The degree of acceptance of this process led to the widespread use of GRIMech. It was particularly valuable for researchers who knew that their work required a reliable kinetic mechanism for methane or natural gas combustion chemistry, but who were not personally experienced or knowledgeable about combustion kinetics. GRIMech gave these people a tool that was ready to use, had been thoroughly tested by combustion-chemistry experts, and was freely available in a common and convenient format.
Although details of GRIMech are no longer considered to be leading-edge kinetic expertise, the model continues to be used extensively, for exactly the same reasons that made it successful 20 years ago—namely, easy and free access; thorough testing, evaluation, and validation; and common acceptance. This mechanism provided a combustion simulation tool of significant value that unified the international combustion community and accelerated combustion progress for 20 years. It is interesting to note that GRIMech shared most of these attractive features with the CHEMKIN software, described in Appendix B of this report. For more than 10 years, a large fraction of the combustion community used one or the other or both of these research tools in their daily efforts, and the community prospered and made significant advances in all types of combustion research, experimental and theoretical, as well as in computer modeling. These were two essential parts of an effective combustion cyberinfrastructure, and they form a template for a possible new cyberinfrastructure based on more modern software tools and chemistry models for practical petroleum-based fuels and biofuels for future combustion systems.

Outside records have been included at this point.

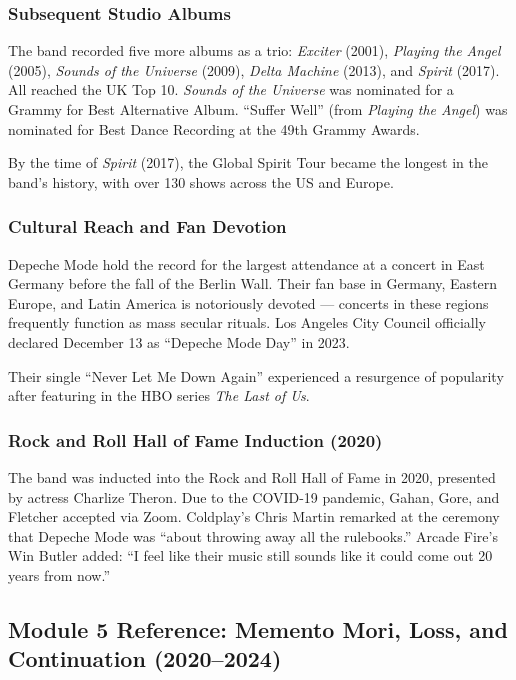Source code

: \documentclass[11pt,letterpaper]{article}
\begin{document}
\subsubsection{Subsequent Studio Albums}

The band recorded five more albums as a trio: \textit{Exciter} (2001), \textit{Playing the Angel} (2005), \textit{Sounds of the Universe} (2009), \textit{Delta Machine} (2013), and \textit{Spirit} (2017). All reached the UK Top 10. \textit{Sounds of the Universe} was nominated for a Grammy for Best Alternative Album. ``Suffer Well'' (from \textit{Playing the Angel}) was nominated for Best Dance Recording at the 49th Grammy Awards.

By the time of \textit{Spirit} (2017), the Global Spirit Tour became the longest in the band's history, with over 130 shows across the US and Europe.

\subsubsection{Cultural Reach and Fan Devotion}

Depeche Mode hold the record for the largest attendance at a concert in East Germany before the fall of the Berlin Wall. Their fan base in Germany, Eastern Europe, and Latin America is notoriously devoted --- concerts in these regions frequently function as mass secular rituals. Los Angeles City Council officially declared December 13 as ``Depeche Mode Day'' in 2023.

Their single ``Never Let Me Down Again'' experienced a resurgence of popularity after featuring in the HBO series \textit{The Last of Us}.

\subsubsection{Rock and Roll Hall of Fame Induction (2020)}

The band was inducted into the Rock and Roll Hall of Fame in 2020, presented by actress Charlize Theron. Due to the COVID-19 pandemic, Gahan, Gore, and Fletcher accepted via Zoom. Coldplay's Chris Martin remarked at the ceremony that Depeche Mode was ``about throwing away all the rulebooks.'' Arcade Fire's Win Butler added: ``I feel like their music still sounds like it could come out 20 years from now.''

\subsection{Module 5 Reference: Memento Mori, Loss, and Continuation (2020--2024)}
\end{document}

The GRIMech panel of experts envisioned extending this approach to larger and more complex hydrocarbons and other fuels, but the disappearance of the GRI as a research funding agency and the lack of other continuing support commitments made further extensions impossible. A combustion cyberinfrastructure would make these extensions possible. If the GRIMech history is any predictor, such a set of tools, enabled by a combustion cyberinfrastructure, would again have the same type of generally unifying results. It would also significantly accelerate the pace of progress in combustion research and lead to greatly improved combustion systems.
REFERENCE
Frenklach, M. 2007. “Transforming Data into Knowledge—Process Informatics for Combustion Chemistry.” Proceedings of the Combustion Institute, Vol. 31, pp. 125-140.